THE PROBLEM
Retype, word for word, every line of the records below starting at the one that contains "2. Express - Creating the server" and ending at the one that contains "6. Cookies - Storing"; include both of those lines and nothing more.

EXTRACTED ENTRIES
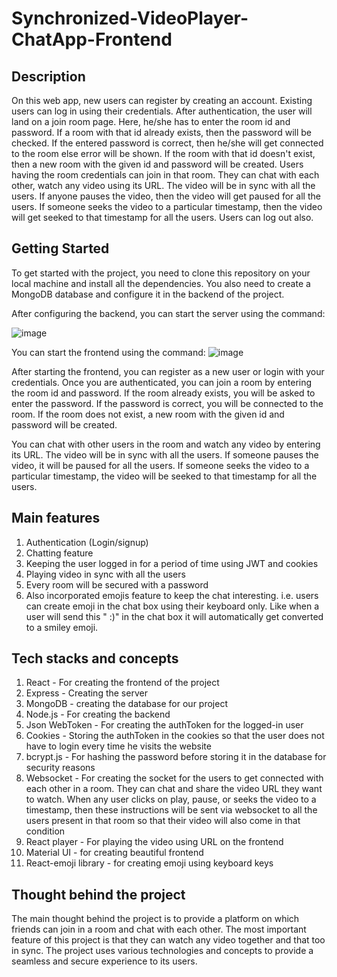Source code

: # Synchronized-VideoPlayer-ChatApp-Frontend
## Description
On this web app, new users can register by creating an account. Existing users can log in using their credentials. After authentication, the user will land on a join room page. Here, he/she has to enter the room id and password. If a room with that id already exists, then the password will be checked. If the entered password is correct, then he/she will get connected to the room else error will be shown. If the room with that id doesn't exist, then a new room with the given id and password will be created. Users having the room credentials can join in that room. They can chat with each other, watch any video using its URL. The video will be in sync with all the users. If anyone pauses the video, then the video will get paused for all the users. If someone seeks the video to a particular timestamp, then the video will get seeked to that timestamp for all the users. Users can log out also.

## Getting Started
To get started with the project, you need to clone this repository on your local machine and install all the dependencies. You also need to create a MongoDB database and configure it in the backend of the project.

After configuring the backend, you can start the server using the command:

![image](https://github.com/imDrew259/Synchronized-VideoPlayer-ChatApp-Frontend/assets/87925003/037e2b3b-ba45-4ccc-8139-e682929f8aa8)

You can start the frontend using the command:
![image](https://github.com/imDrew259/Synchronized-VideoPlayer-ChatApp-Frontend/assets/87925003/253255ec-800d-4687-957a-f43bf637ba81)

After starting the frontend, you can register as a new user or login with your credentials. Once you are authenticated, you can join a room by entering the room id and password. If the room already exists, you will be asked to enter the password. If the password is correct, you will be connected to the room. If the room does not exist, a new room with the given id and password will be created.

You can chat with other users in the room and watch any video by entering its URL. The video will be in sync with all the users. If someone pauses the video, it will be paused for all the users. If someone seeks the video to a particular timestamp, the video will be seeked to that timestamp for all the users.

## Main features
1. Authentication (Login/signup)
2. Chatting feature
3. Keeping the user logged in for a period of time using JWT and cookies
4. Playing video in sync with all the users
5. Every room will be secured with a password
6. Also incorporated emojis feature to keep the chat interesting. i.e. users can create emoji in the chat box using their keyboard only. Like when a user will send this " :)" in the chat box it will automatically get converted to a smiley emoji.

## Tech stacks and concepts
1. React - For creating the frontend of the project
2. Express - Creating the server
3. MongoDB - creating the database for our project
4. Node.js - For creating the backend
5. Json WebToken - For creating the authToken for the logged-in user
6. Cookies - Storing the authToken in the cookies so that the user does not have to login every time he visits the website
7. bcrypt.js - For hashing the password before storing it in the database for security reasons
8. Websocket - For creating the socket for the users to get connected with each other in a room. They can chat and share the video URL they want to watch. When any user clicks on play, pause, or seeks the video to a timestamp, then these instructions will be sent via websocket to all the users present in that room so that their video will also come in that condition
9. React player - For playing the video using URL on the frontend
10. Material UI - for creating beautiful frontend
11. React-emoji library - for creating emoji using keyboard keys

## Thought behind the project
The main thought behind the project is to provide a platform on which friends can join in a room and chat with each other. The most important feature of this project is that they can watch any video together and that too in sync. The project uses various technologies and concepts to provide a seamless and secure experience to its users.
* * *
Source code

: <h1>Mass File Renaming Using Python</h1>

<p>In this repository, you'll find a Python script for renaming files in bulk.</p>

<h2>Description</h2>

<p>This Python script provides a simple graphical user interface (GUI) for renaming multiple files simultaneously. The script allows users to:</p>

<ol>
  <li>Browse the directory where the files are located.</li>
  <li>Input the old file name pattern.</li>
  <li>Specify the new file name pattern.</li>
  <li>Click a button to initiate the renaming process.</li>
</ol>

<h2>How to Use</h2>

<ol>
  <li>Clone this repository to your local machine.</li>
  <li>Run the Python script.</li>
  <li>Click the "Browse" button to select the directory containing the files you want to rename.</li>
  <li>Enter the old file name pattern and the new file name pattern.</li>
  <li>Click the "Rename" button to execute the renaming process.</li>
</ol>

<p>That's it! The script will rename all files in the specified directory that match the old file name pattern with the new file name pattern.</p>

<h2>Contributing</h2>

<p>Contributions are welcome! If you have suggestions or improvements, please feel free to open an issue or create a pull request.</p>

ANSWER TO THE EXERCISE
2. Express - Creating the server
3. MongoDB - creating the database for our project
4. Node.js - For creating the backend
5. Json WebToken - For creating the authToken for the logged-in user
6. Cookies - Storing the authToken in the cookies so that the user does not have to login every time he visits the website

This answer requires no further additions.